SOURCE DATA
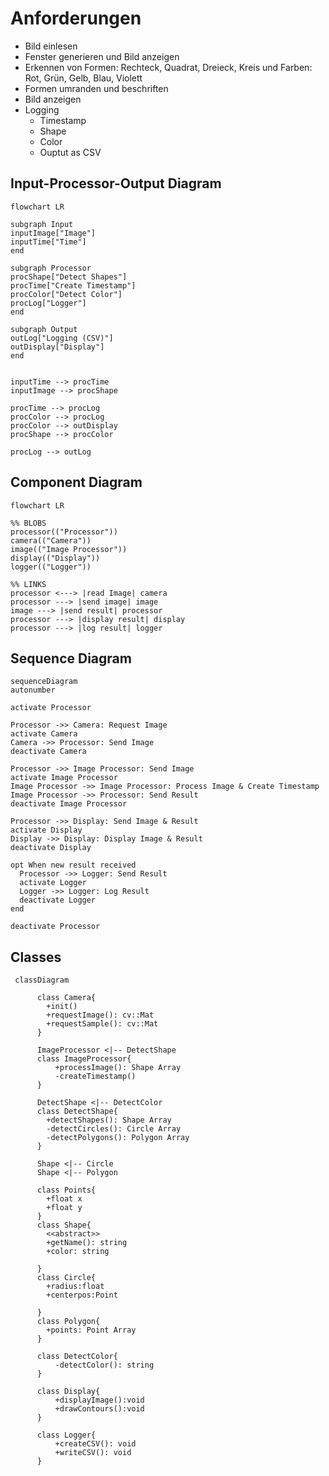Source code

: 
# Anforderungen
- Bild einlesen
- Fenster generieren und Bild anzeigen
- Erkennen von Formen: Rechteck, Quadrat, Dreieck, Kreis und Farben:  Rot, Grün, Gelb, Blau, Violett
- Formen umranden und beschriften
- Bild anzeigen
- Logging
  - Timestamp
  - Shape
  - Color
  - Ouptut as CSV

## Input-Processor-Output Diagram
```mermaid
flowchart LR

subgraph Input
inputImage["Image"]
inputTime["Time"]
end

subgraph Processor
procShape["Detect Shapes"]
procTime["Create Timestamp"]
procColor["Detect Color"]
procLog["Logger"]
end

subgraph Output 
outLog["Logging (CSV)"]
outDisplay["Display"]
end


inputTime --> procTime
inputImage --> procShape

procTime --> procLog
procColor --> procLog
procColor --> outDisplay
procShape --> procColor

procLog --> outLog
```

## Component Diagram

```mermaid
flowchart LR

%% BLOBS
processor(("Processor"))
camera(("Camera"))
image(("Image Processor"))
display(("Display"))
logger(("Logger"))

%% LINKS
processor <---> |read Image| camera
processor ---> |send image| image
image ---> |send result| processor
processor ---> |display result| display
processor ---> |log result| logger

```

## Sequence Diagram
```mermaid
sequenceDiagram
autonumber

activate Processor

Processor ->> Camera: Request Image
activate Camera
Camera ->> Processor: Send Image
deactivate Camera

Processor ->> Image Processor: Send Image
activate Image Processor
Image Processor ->> Image Processor: Process Image & Create Timestamp
Image Processor ->> Processor: Send Result
deactivate Image Processor

Processor ->> Display: Send Image & Result
activate Display
Display ->> Display: Display Image & Result
deactivate Display

opt When new result received
  Processor ->> Logger: Send Result
  activate Logger
  Logger ->> Logger: Log Result
  deactivate Logger
end

deactivate Processor
```

## Classes
```mermaid
 classDiagram

      class Camera{
        +init()
        +requestImage(): cv::Mat
        +requestSample(): cv::Mat
      }

      ImageProcessor <|-- DetectShape
      class ImageProcessor{
          +processImage(): Shape Array
          -createTimestamp()
      }

      DetectShape <|-- DetectColor
      class DetectShape{
        +detectShapes(): Shape Array
        -detectCircles(): Circle Array
        -detectPolygons(): Polygon Array
      }

      Shape <|-- Circle
      Shape <|-- Polygon

      class Points{
        +float x
        +float y
      }
      class Shape{
        <<abstract>>
        +getName(): string
        +color: string

      }
      class Circle{
        +radius:float
        +centerpos:Point

      }
      class Polygon{
        +points: Point Array
      }

      class DetectColor{
          -detectColor(): string
      }

      class Display{
          +displayImage():void
          +drawContours():void
      }

      class Logger{
          +createCSV(): void
          +writeCSV(): void
      }

```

TASK ITEM
Show the lines in the entries above that include the string "Bild".

RESPONSE BOX
- Bild einlesen
- Fenster generieren und Bild anzeigen
- Bild anzeigen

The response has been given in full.